Carnegie Mellon Climbing Team Ascends to New Heights
Months after tearing a tendon in her ankle at a National Cup Series bouldering competition, Carnegie Mellon University junior Erika Giuse pulls on her climbing shoes. She's healed, and back in the swing of things coaching practices of the Carnegie Mellon Climbing team at Ascend, a climbing gym in Pittsburgh's South Side neighborhood.
Giuse chalks up her hands, reducing any moisture that might affect her grip, and walks to the base of a bouldering wall at the gym. She chooses her route, one of dozens delineated by hand grips of various colors, and proceeds to scale the wall. She moves quickly, familiar with this particular path. From a distance, she makes reaching the top look effortless. Up close, every muscle in her arms, back, and legs exerts ample effort.
Giuse is an information systems major. Her father, Dario Giuse, was on the faculty of Carnegie Mellon's School of Computer Science for 14 years before taking a position at Vanderbilt University.
Erika Giuse swam competitively in high school in Nashville, but lost interest in the sport. She searched for a new activity and fell in love with climbing when she came to Carnegie Mellon.

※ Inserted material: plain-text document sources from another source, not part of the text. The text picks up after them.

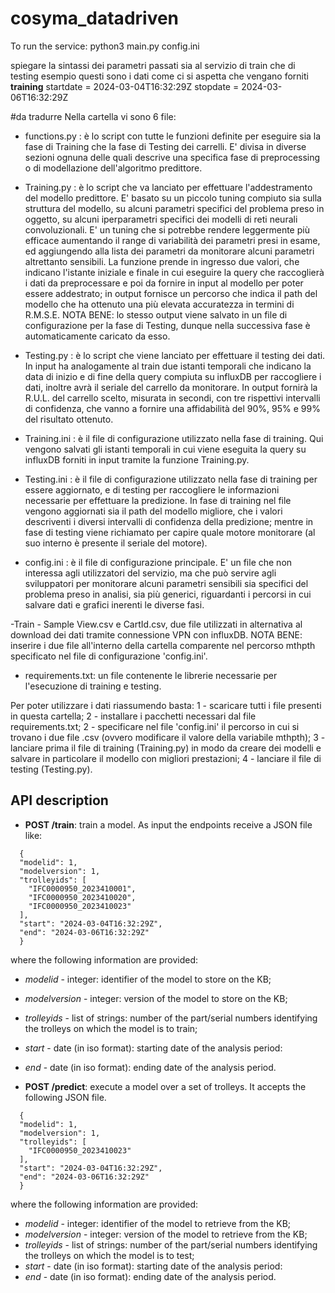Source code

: # cosyma_datadriven

To run the service: python3 main.py config.ini

spiegare la sintassi dei parametri passati sia al servizio di train che di testing
esempio questi sono i dati come ci si aspetta che vengano forniti **training**
startdate = 2024-03-04T16:32:29Z
stopdate = 2024-03-06T16:32:29Z


#da tradurre
Nella cartella vi sono 6 file:

- functions.py : è lo script con tutte le funzioni definite per eseguire sia la fase di Training che la fase di Testing dei carrelli. E' divisa in diverse sezioni ognuna delle quali descrive una specifica fase di preprocessing o di modellazione dell'algoritmo predittore.

- Training.py : è lo script che va lanciato per effettuare l'addestramento del modello predittore. E' basato su un piccolo tuning compiuto sia sulla struttura del modello, su alcuni parametri specifici del problema preso in oggetto, su alcuni iperparametri specifici dei modelli di reti neurali convoluzionali. E' un tuning che si potrebbe rendere leggermente più efficace aumentando il range di variabilità dei parametri presi in esame, ed aggiungendo alla lista dei parametri da monitorare alcuni parametri altrettanto sensibili.
La funzione prende in ingresso due valori, che indicano l'istante iniziale e finale in cui eseguire la query che raccoglierà i dati da preprocessare e poi da fornire in input al modello per poter essere addestrato; in output fornisce un percorso che indica il path del modello che ha ottenuto una più elevata accuratezza in termini di R.M.S.E.
NOTA BENE: lo stesso output viene salvato in un file di configurazione per la fase di Testing, dunque nella successiva fase è automaticamente caricato da esso.

- Testing.py : è lo script che viene lanciato per effettuare il testing dei dati. In input ha analogamente al train due istanti temporali che indicano la data di inizio e di fine della query compiuta su influxDB per raccogliere i dati, inoltre avrà il seriale del carrello da monitorare. In output fornirà la R.U.L. del carrello scelto, misurata in secondi, con tre rispettivi intervalli di confidenza, che vanno a fornire una affidabilità del 90%, 95% e 99% del risultato ottenuto.

- Training.ini : è il file di configurazione utilizzato nella fase di training. Qui vengono salvati gli istanti temporali in cui viene eseguita la query su influxDB forniti in input tramite la funzione Training.py.

- Testing.ini : è il file di configurazione utilizzato nella fase di training per essere aggiornato, e di testing per raccogliere le informazioni necessarie per effettuare la predizione. In fase di training nel file vengono aggiornati sia il path del modello migliore, che i valori descriventi i diversi intervalli di confidenza della predizione; mentre in fase di testing viene richiamato per capire quale motore monitorare (al suo interno è presente il seriale del motore).

- config.ini : è il file di configurazione principale. E' un file che non interessa agli utilizzatori del servizio, ma che può servire agli sviluppatori per monitorare alcuni parametri sensibili sia specifici del problema preso in analisi, sia più generici, riguardanti i percorsi in cui salvare dati e grafici inerenti le diverse fasi.

-Train - Sample View.csv e CartId.csv, due file utilizzati in alternativa al download dei dati tramite connessione VPN con influxDB. NOTA BENE: inserire i due file all'interno della cartella comparente nel percorso mthpth specificato nel file di configurazione 'config.ini'.

- requirements.txt: un file contenente le librerie necessarie per l'esecuzione di training e testing.


Per poter utilizzare i dati riassumendo basta:
1 - scaricare tutti i file presenti in questa cartella;
2 - installare i pacchetti necessari dal file requirements.txt;
2 - specificare nel file 'config.ini' il percorso in cui si trovano i due file .csv (ovvero modificare il valore della variabile mthpth);
3 - lanciare prima il file di training (Training.py) in modo da creare dei modelli e salvare in particolare il modello con migliori prestazioni;
4 - lanciare il file di testing (Testing.py).

## API description 
* **POST /train**: train a model. As input the endpoints receive a JSON file like:

```
  {
  "modelid": 1,
  "modelversion": 1,
  "trolleyids": [
    "IFC0000950_2023410001",
    "IFC0000950_2023410020",
    "IFC0000950_2023410023"
  ],
  "start": "2024-03-04T16:32:29Z",
  "end": "2024-03-06T16:32:29Z"
  } 
```

where the following information are provided:
* *modelid* - integer: identifier of the model to store on the KB;
* *modelversion* - integer: version of the model to store on the KB;
* *trolleyids* - list of strings: number of the part/serial numbers identifying the trolleys on which the model is to train;
* *start* - date (in iso format): starting date of the analysis period: 
* *end* - date (in iso format): ending date of the analysis period.


* **POST /predict**: execute a model over a set of trolleys. It accepts the following JSON file.

```
  {
  "modelid": 1,
  "modelversion": 1,
  "trolleyids": [
    "IFC0000950_2023410023"
  ],
  "start": "2024-03-04T16:32:29Z",
  "end": "2024-03-06T16:32:29Z"
  } 
```

where the following information are provided:
* *modelid* - integer: identifier of the model to retrieve from the KB;
* *modelversion* - integer: version of the model to retrieve from the KB;
* *trolleyids* - list of strings: number of the part/serial numbers identifying the trolleys on which the model is to test;
* *start* - date (in iso format): starting date of the analysis period: 
* *end* - date (in iso format): ending date of the analysis period.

"I got addicted to the mental aspect of climbing," Giuse said. "It's a lot of problem solving. I've always enjoyed that, both in academics and in my hobbies. It's a full-body workout that's mentally engaging."
Giuse founded the Carnegie Mellon Climbing Team, which is a subset of the Carnegie Mellon Explorers Club, last semester to share her experience with her fellow students. Around 70 students have signed up, with about 30 regularly attending practices.
"Since Ascend opened, I thought it would be a great opportunity for students to climb more, and get together," Giuse said. "The climbing community is really social. When you're on the wall, you're the one climbing your problem. With the team, you have others looking at it, encouraging you and helping you figure out the right sequence of moves."
Half of the Climbing Team members have prior experience, and the other half are casual climbers or beginners. It's a nonjudgmental environment where everyone is welcome.
"I hoped the team would be a flexible experience," Giuse said. "I didn't want it to be a source of stress, where you feel like you have to go and to compete. I want everyone to enjoy it the way I do. I look forward to coming every single time."